“Cuando bajó del monte le seguía una gran
multitud. En esto, se le acercó un leproso, se postró ante él y dijo: Señor, si
quieres, puedes limpiarme” (Mt 8, 1-2).
Jesús, ¿acaso no te daban asco los leprosos? Pues parece que no.
Tanta gente que te sigue, y sólo el pobre leproso te pide que lo limpies. Con
qué razón decías que no necesitan de médico los sanos, sino los enfermos. Yo
no tengo lepra de la piel –aunque ya empiezan las espinillas– pero tengo tanta
lepra del alma. ¡Ojalá pueda yo también hacerte esta petición –y con la misma
humildad– que te hizo este pobre hombre!
Díle
a Jesús que te limpie esto…, aquello…, lo de por aquí…, lo de por allá…
“Y extendiendo Jesús la mano, lo tocó
diciendo: Quiero, queda limpio. Y al instante quedó limpio de la lepra.

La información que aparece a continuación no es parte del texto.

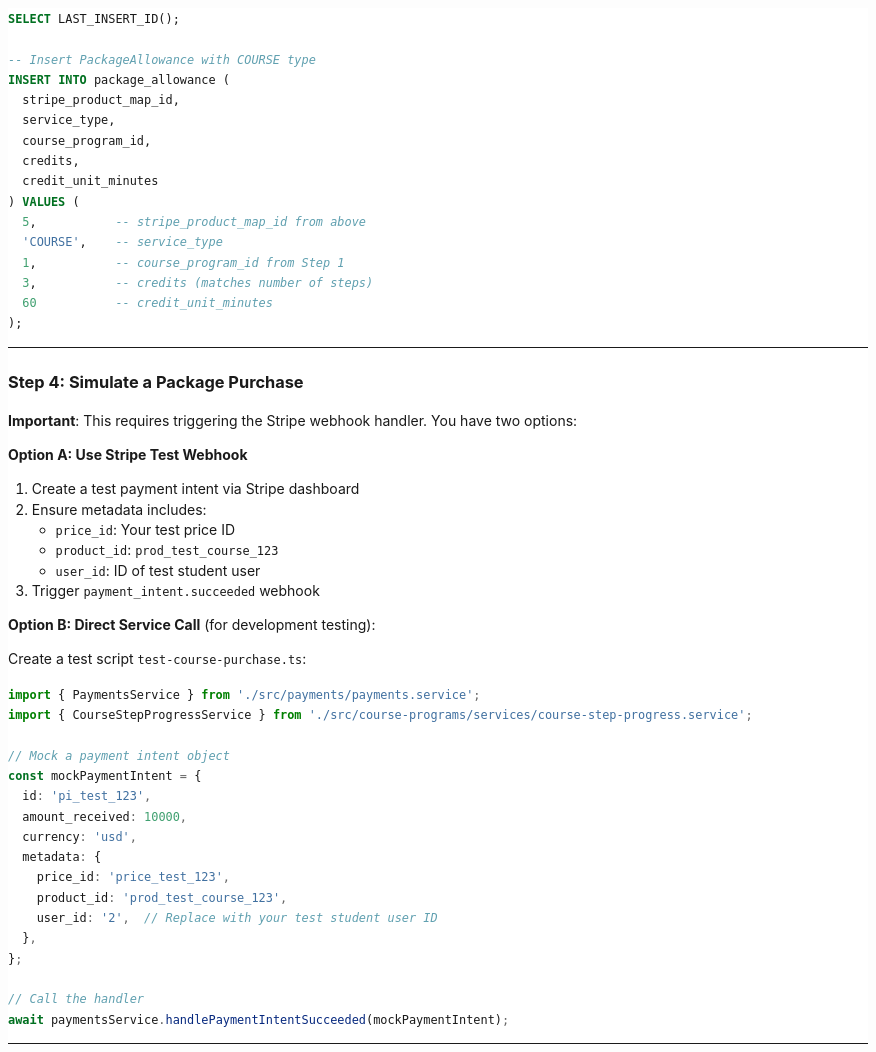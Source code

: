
 ```sql
SELECT LAST_INSERT_ID();

-- Insert PackageAllowance with COURSE type
INSERT INTO package_allowance (
  stripe_product_map_id,
  service_type,
  course_program_id,
  credits,
  credit_unit_minutes
) VALUES (
  5,           -- stripe_product_map_id from above
  'COURSE',    -- service_type
  1,           -- course_program_id from Step 1
  3,           -- credits (matches number of steps)
  60           -- credit_unit_minutes
);
```

---

### Step 4: Simulate a Package Purchase

**Important**: This requires triggering the Stripe webhook handler. You have two options:

**Option A: Use Stripe Test Webhook**
1. Create a test payment intent via Stripe dashboard
2. Ensure metadata includes:
   - `price_id`: Your test price ID
   - `product_id`: `prod_test_course_123`
   - `user_id`: ID of test student user
3. Trigger `payment_intent.succeeded` webhook

**Option B: Direct Service Call** (for development testing):

Create a test script `test-course-purchase.ts`:

```typescript
import { PaymentsService } from './src/payments/payments.service';
import { CourseStepProgressService } from './src/course-programs/services/course-step-progress.service';

// Mock a payment intent object
const mockPaymentIntent = {
  id: 'pi_test_123',
  amount_received: 10000,
  currency: 'usd',
  metadata: {
    price_id: 'price_test_123',
    product_id: 'prod_test_course_123',
    user_id: '2',  // Replace with your test student user ID
  },
};

// Call the handler
await paymentsService.handlePaymentIntentSucceeded(mockPaymentIntent);
```

---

Entonces le dijo Jesús: Mira, no lo digas a nadie, sino anda, preséntate al
sacerdote” (Mt 8, 3-4).
Jesús, más claro H2O, me perdonas presentándome al
sacerdote; a veces me da pena ir, pero pienso en que eres mi padre y pido ayuda
a la Virgen. San Josemaría escribió: «si yo fuera leproso, mi madre me
abrazaría. Sin miedo ni reparo alguno, me besaría las llagas. -Pues, ¿y la
Virgen Santísima? Al sentir que tenemos lepra, que estamos llagados, hemos de
gritar: ¡Madre! Y la protección de nuestra Madre es como un beso en las
heridas, que nos alcanza la curación». (Forja, 190).
Considera
qué buena consulta: Médico, Jesús; enfermera, María.